-- Stored data --
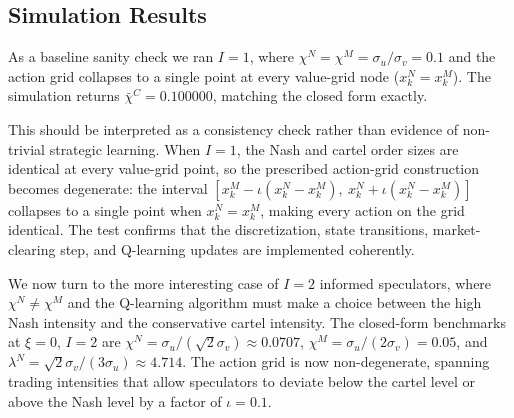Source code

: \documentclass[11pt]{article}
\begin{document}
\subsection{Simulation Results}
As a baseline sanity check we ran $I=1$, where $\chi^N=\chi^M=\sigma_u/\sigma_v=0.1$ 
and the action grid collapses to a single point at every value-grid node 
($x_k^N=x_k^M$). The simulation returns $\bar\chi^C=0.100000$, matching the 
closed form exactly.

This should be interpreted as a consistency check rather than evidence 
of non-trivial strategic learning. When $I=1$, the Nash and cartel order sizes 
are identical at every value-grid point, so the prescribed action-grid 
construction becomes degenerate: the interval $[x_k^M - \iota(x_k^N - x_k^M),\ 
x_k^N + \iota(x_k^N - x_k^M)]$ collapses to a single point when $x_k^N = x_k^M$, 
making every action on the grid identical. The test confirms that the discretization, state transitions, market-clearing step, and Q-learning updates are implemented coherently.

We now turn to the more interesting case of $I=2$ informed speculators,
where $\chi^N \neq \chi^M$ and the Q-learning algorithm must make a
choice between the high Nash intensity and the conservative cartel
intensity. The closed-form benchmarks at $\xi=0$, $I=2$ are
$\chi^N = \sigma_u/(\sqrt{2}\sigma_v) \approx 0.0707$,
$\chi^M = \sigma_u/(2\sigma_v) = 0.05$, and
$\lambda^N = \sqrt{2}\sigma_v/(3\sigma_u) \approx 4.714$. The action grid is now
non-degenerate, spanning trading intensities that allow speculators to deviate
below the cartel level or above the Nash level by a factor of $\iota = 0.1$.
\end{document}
--
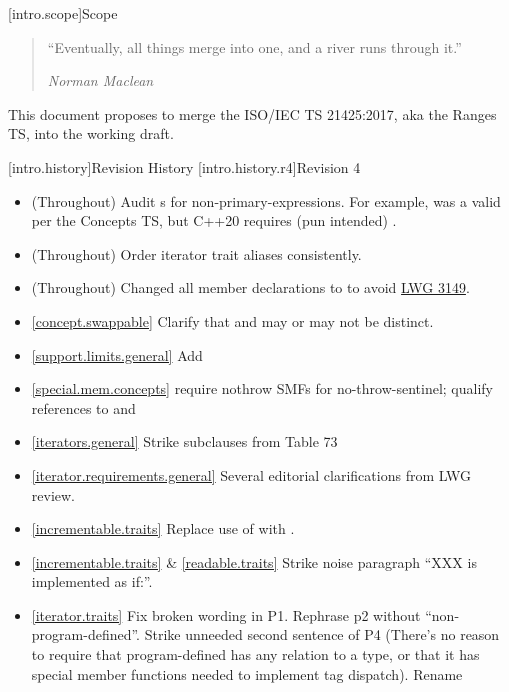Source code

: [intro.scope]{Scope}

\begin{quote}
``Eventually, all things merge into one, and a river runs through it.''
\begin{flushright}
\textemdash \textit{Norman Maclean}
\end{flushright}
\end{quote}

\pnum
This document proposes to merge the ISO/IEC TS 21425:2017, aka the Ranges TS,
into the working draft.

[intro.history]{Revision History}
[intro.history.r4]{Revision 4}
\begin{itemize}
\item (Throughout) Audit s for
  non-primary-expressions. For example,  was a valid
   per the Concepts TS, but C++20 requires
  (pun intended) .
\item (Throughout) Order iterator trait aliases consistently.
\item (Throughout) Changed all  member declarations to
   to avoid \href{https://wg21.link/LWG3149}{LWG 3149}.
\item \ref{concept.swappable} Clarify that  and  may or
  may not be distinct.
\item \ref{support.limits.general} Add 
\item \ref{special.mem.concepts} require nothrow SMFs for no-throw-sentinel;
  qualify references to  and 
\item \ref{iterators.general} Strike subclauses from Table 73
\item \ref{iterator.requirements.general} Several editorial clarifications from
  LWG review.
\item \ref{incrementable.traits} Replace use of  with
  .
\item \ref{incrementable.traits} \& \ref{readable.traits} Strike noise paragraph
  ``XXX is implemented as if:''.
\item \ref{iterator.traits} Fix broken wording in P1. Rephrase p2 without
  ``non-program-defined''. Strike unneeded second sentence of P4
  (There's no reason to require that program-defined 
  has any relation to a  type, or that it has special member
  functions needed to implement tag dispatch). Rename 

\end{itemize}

-- The problem --
Within the records, the lines containing the string "Strike" are to be counted and their number given without comment.

-- Worked solution --
3